Supplied data: Begin

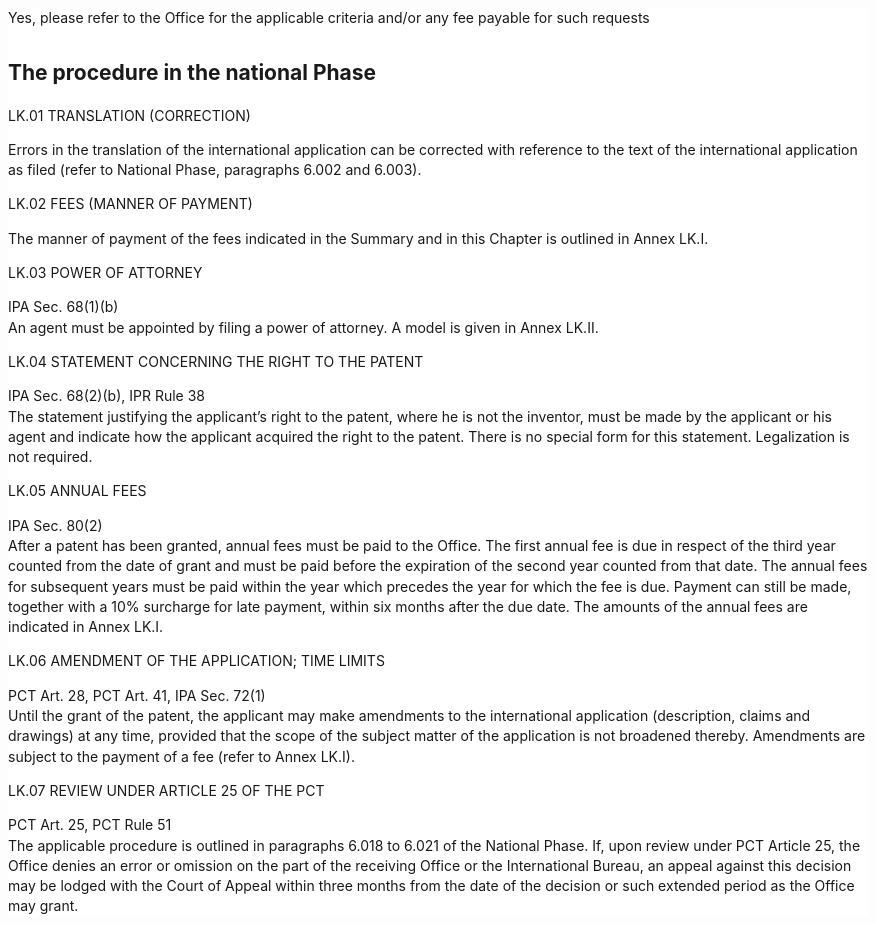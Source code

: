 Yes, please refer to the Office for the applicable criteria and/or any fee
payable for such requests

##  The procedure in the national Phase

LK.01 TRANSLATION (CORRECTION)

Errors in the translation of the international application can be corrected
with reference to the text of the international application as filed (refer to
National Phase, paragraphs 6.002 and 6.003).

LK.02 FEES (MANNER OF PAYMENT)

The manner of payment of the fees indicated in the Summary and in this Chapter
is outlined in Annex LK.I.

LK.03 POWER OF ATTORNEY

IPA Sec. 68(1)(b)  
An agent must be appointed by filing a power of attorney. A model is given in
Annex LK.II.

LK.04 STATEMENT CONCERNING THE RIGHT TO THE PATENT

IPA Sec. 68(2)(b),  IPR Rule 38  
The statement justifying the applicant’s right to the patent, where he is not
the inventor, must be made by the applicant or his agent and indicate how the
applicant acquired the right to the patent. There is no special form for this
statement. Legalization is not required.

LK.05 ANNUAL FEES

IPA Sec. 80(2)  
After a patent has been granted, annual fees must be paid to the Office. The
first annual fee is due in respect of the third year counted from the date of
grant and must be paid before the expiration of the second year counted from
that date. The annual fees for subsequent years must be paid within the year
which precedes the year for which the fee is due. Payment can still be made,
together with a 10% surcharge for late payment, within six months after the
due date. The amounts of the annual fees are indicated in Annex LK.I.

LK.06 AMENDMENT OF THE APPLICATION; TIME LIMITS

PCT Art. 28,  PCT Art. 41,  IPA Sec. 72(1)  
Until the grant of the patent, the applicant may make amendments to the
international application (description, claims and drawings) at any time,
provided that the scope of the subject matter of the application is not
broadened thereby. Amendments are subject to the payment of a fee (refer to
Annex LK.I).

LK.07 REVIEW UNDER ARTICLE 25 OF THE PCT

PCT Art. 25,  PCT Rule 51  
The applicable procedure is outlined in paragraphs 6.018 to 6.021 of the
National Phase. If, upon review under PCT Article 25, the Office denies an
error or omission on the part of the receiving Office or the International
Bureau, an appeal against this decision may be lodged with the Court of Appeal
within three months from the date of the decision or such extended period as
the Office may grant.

Supplied data: End
Supplied data: Begin

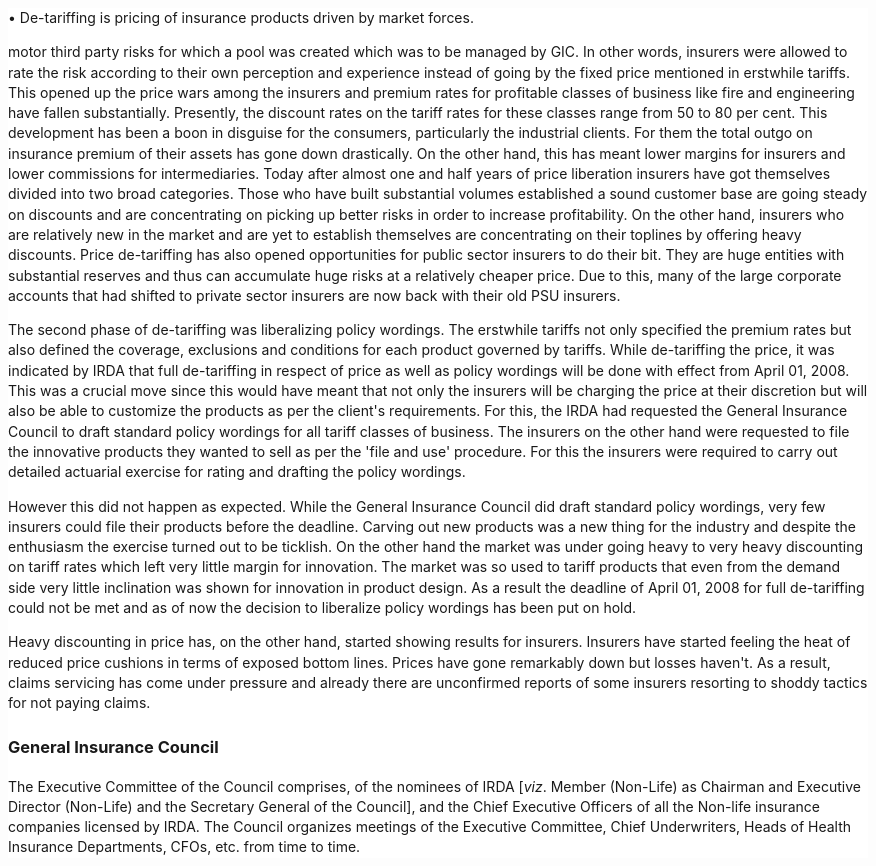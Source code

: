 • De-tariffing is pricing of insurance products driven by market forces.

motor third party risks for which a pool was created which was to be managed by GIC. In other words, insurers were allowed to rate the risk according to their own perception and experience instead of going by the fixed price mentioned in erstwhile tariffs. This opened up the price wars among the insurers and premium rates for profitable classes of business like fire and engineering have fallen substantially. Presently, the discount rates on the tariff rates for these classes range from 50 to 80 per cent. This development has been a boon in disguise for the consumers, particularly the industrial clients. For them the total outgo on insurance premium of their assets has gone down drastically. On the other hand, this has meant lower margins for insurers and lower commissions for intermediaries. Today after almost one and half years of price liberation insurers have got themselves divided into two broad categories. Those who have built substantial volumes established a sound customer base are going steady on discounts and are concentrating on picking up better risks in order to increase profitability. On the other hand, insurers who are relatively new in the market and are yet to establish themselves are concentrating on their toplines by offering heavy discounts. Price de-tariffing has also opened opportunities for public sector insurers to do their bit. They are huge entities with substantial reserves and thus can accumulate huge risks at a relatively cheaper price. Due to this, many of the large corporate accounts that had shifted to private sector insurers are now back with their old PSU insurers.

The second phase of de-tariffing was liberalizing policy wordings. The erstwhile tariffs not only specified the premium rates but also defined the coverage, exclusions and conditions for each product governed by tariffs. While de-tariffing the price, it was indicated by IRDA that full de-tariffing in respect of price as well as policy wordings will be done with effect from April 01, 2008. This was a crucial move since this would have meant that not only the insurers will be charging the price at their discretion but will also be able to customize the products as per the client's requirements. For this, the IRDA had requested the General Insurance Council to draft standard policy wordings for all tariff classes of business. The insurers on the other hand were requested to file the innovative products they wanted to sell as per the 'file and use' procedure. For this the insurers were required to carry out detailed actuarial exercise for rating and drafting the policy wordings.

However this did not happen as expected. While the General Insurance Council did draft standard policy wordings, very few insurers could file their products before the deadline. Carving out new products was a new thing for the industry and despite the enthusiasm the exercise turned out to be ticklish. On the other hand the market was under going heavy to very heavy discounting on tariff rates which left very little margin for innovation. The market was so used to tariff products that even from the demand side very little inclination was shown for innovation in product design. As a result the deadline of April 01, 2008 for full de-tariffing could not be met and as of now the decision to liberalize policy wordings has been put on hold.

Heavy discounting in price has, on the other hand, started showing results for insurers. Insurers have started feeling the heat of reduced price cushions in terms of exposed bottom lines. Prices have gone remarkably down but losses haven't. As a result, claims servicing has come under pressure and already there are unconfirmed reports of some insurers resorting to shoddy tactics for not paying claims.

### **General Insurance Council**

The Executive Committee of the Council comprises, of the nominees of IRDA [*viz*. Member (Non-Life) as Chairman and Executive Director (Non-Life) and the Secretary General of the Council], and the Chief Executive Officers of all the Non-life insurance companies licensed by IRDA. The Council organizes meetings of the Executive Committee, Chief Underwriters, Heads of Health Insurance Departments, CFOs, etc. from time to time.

Supplied data: End
Supplied data: Begin

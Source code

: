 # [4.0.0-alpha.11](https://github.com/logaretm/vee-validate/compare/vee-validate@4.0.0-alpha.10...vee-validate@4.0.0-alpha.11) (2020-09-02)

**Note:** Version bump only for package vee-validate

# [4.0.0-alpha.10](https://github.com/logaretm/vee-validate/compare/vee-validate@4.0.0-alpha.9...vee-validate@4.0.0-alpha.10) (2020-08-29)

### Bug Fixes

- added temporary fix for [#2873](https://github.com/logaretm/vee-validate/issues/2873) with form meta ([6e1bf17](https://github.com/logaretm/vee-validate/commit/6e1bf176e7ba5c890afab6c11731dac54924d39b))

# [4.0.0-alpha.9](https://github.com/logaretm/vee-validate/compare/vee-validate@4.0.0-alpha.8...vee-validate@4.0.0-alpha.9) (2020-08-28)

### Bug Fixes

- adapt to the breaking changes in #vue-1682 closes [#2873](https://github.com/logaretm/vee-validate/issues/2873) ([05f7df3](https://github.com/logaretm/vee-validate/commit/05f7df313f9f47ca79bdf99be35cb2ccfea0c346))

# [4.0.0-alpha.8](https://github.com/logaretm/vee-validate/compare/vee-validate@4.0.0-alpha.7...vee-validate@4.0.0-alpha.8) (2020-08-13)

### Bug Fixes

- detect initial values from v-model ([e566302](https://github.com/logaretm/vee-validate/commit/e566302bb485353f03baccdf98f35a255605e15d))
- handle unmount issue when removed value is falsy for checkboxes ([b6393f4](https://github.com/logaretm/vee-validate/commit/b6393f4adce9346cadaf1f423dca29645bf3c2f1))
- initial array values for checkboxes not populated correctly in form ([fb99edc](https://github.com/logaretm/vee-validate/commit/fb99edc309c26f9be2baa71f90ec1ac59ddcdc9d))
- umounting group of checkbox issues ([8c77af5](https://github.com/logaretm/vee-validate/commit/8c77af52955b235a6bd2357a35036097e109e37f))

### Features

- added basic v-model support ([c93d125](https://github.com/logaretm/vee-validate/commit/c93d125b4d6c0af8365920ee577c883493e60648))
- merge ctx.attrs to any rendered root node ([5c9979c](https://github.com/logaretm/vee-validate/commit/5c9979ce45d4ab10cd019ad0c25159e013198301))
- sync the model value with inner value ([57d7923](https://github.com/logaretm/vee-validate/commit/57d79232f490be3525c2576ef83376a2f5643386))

Supplied data: End

### Problem to work on
Out of the entries above, write out only the lines between the line holding "together with a" and the line holding "the Office may grant.", inclusive, each exactly as given.

### Exercise answer
together with a 10% surcharge for late payment, within six months after the
due date. The amounts of the annual fees are indicated in Annex LK.I.

LK.06 AMENDMENT OF THE APPLICATION; TIME LIMITS

PCT Art. 28,  PCT Art. 41,  IPA Sec. 72(1)  
Until the grant of the patent, the applicant may make amendments to the
international application (description, claims and drawings) at any time,
provided that the scope of the subject matter of the application is not
broadened thereby. Amendments are subject to the payment of a fee (refer to
Annex LK.I).

LK.07 REVIEW UNDER ARTICLE 25 OF THE PCT

PCT Art. 25,  PCT Rule 51  
The applicable procedure is outlined in paragraphs 6.018 to 6.021 of the
National Phase. If, upon review under PCT Article 25, the Office denies an
error or omission on the part of the receiving Office or the International
Bureau, an appeal against this decision may be lodged with the Court of Appeal
within three months from the date of the decision or such extended period as
the Office may grant.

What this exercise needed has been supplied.